**Exercise aim:**
Word for word, copy the data that follows and skip its pictures.

*** Begin section ***

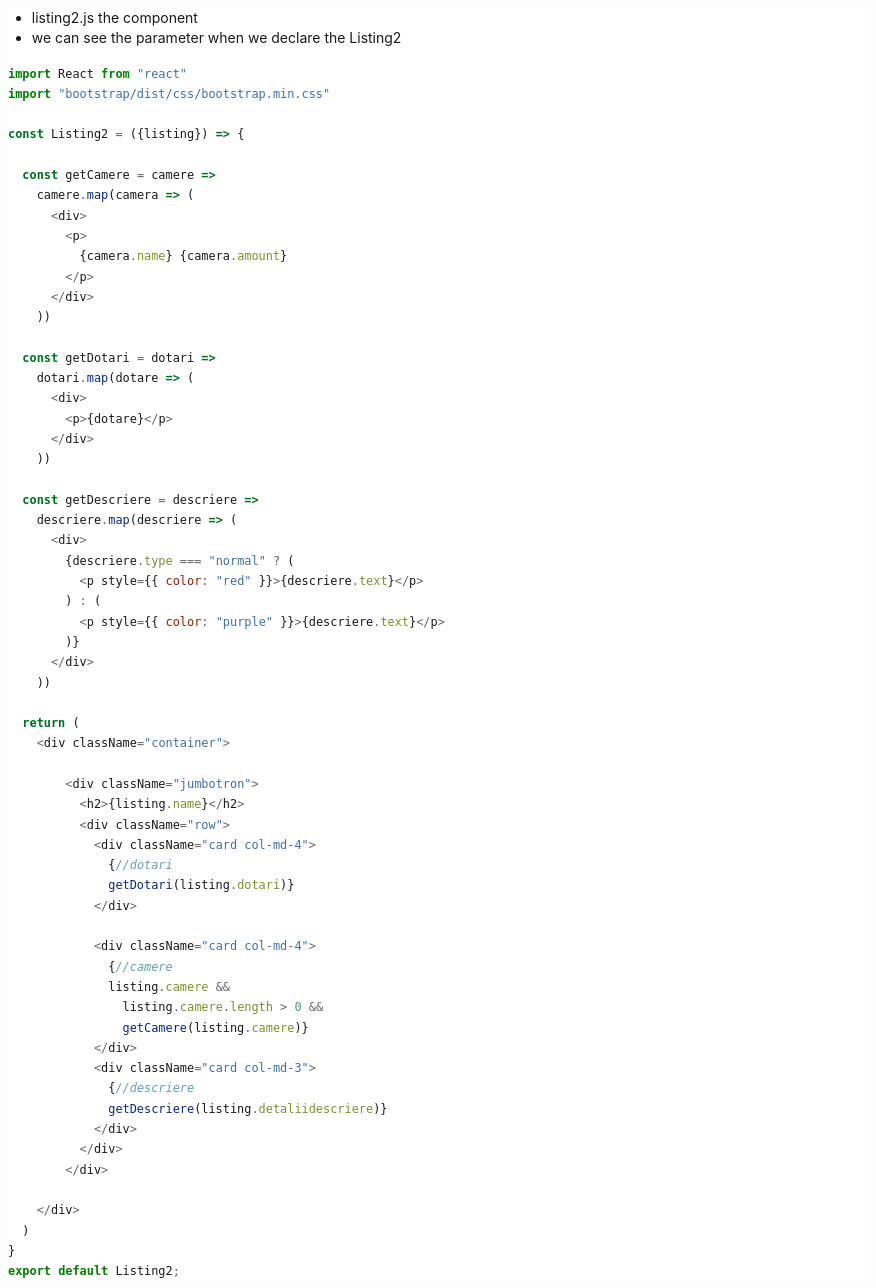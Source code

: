 - listing2.js the component
- we can see the parameter when we declare the Listing2

```js
import React from "react"
import "bootstrap/dist/css/bootstrap.min.css"

const Listing2 = ({listing}) => {

  const getCamere = camere =>
    camere.map(camera => (
      <div>
        <p>
          {camera.name} {camera.amount}
        </p>
      </div>
    ))

  const getDotari = dotari =>
    dotari.map(dotare => (
      <div>
        <p>{dotare}</p>
      </div>
    ))

  const getDescriere = descriere =>
    descriere.map(descriere => (
      <div>
        {descriere.type === "normal" ? (
          <p style={{ color: "red" }}>{descriere.text}</p>
        ) : (
          <p style={{ color: "purple" }}>{descriere.text}</p>
        )}
      </div>
    ))

  return (
    <div className="container">
      
        <div className="jumbotron">
          <h2>{listing.name}</h2>
          <div className="row">
            <div className="card col-md-4">
              {//dotari
              getDotari(listing.dotari)}
            </div>

            <div className="card col-md-4">
              {//camere
              listing.camere &&
                listing.camere.length > 0 &&
                getCamere(listing.camere)}
            </div>
            <div className="card col-md-3">
              {//descriere
              getDescriere(listing.detaliidescriere)}
            </div>
          </div>
        </div>
      
    </div>
  )
}
export default Listing2;
```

*** End section ***

**Reply to the exercise:**
Source code

: - listing2.js the component
- we can see the parameter when we declare the Listing2

```js
import React from "react"
import "bootstrap/dist/css/bootstrap.min.css"

const Listing2 = ({listing}) => {

  const getCamere = camere =>
    camere.map(camera => (
      <div>
        <p>
          {camera.name} {camera.amount}
        </p>
      </div>
    ))

  const getDotari = dotari =>
    dotari.map(dotare => (
      <div>
        <p>{dotare}</p>
      </div>
    ))

  const getDescriere = descriere =>
    descriere.map(descriere => (
      <div>
        {descriere.type === "normal" ? (
          <p style={{ color: "red" }}>{descriere.text}</p>
        ) : (
          <p style={{ color: "purple" }}>{descriere.text}</p>
        )}
      </div>
    ))

  return (
    <div className="container">
      
        <div className="jumbotron">
          <h2>{listing.name}</h2>
          <div className="row">
            <div className="card col-md-4">
              {//dotari
              getDotari(listing.dotari)}
            </div>

            <div className="card col-md-4">
              {//camere
              listing.camere &&
                listing.camere.length > 0 &&
                getCamere(listing.camere)}
            </div>
            <div className="card col-md-3">
              {//descriere
              getDescriere(listing.detaliidescriere)}
            </div>
          </div>
        </div>
      
    </div>
  )
}
export default Listing2;
```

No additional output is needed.